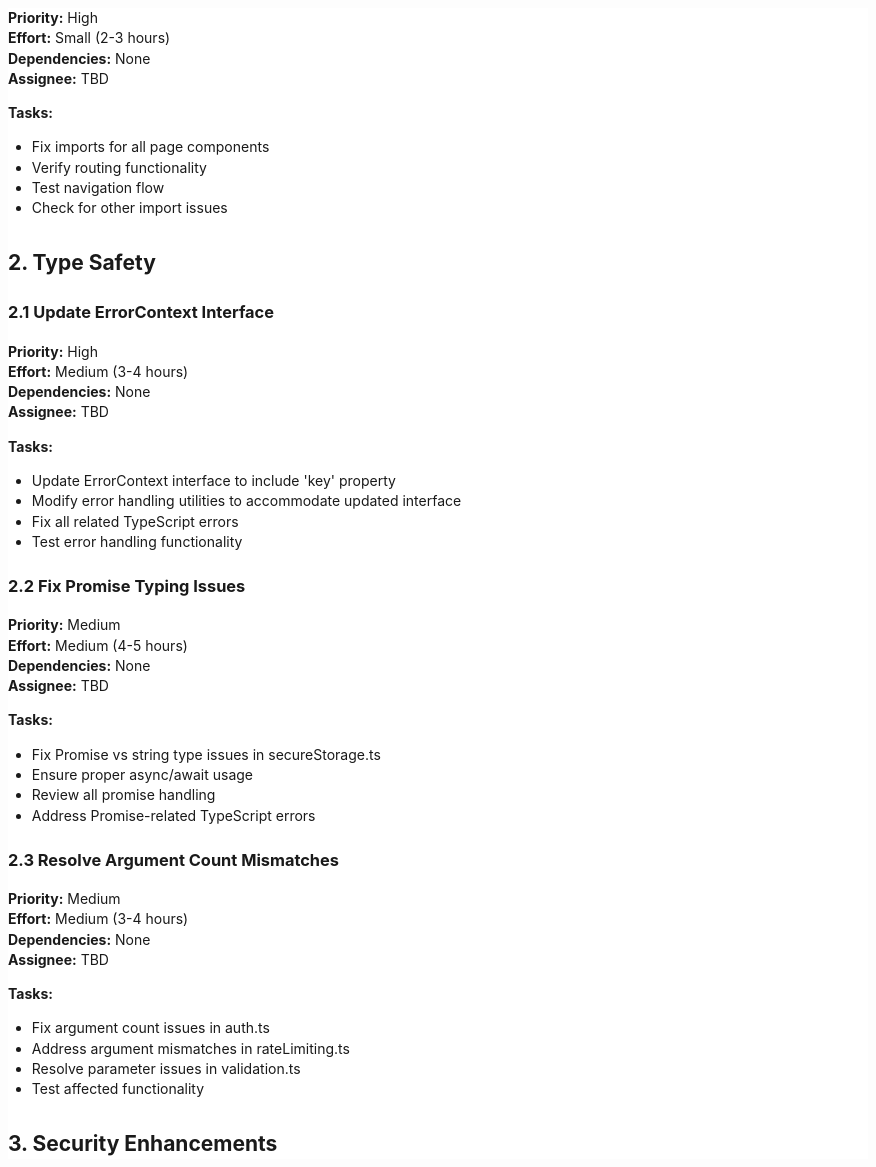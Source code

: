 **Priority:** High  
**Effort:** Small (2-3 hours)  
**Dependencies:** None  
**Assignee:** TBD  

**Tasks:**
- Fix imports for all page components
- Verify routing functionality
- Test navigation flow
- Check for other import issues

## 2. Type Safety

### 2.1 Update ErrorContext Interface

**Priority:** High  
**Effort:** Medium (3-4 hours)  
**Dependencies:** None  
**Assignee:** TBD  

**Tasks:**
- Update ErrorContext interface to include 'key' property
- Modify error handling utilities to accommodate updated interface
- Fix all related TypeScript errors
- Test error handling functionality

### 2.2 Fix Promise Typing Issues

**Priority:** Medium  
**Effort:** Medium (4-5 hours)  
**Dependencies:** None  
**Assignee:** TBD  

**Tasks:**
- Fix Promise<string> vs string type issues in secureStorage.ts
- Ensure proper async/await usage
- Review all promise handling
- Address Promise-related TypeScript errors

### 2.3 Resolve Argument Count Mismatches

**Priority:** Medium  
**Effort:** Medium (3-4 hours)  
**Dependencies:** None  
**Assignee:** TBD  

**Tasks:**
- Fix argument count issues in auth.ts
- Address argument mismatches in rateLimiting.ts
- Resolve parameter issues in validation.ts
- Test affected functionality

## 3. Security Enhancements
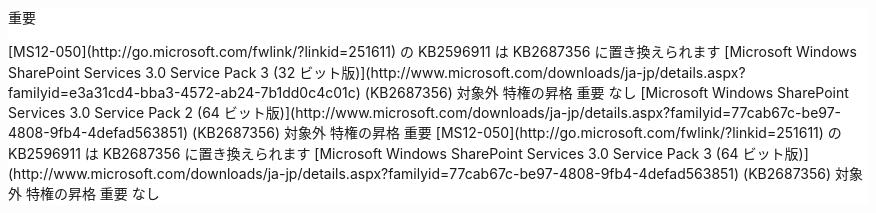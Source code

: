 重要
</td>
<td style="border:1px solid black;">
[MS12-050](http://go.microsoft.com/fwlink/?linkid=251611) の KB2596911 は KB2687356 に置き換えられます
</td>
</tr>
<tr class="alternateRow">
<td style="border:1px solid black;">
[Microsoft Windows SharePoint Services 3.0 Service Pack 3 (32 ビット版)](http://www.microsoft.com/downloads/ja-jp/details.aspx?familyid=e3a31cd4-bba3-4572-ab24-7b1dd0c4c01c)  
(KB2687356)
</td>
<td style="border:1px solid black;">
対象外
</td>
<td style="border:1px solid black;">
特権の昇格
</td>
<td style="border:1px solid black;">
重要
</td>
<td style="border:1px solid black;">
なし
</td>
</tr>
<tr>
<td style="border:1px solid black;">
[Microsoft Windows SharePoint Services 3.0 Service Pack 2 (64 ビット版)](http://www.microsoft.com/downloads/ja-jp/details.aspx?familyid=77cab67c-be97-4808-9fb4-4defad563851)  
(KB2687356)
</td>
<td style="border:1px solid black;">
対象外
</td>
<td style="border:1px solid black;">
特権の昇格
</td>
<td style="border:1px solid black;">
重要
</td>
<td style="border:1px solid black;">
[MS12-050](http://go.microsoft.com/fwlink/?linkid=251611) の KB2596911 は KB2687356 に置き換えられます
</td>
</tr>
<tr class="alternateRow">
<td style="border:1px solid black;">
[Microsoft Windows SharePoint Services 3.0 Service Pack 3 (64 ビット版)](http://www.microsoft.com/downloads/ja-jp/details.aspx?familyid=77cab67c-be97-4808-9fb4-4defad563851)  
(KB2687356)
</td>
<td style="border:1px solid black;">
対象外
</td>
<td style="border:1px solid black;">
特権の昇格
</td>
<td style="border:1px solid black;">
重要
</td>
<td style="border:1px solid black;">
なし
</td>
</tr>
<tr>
* * *
Task: Among the records above, find the lines where the word "TypeScript" appears and copy them.

Output:
- Fix all related TypeScript errors
- Address Promise-related TypeScript errors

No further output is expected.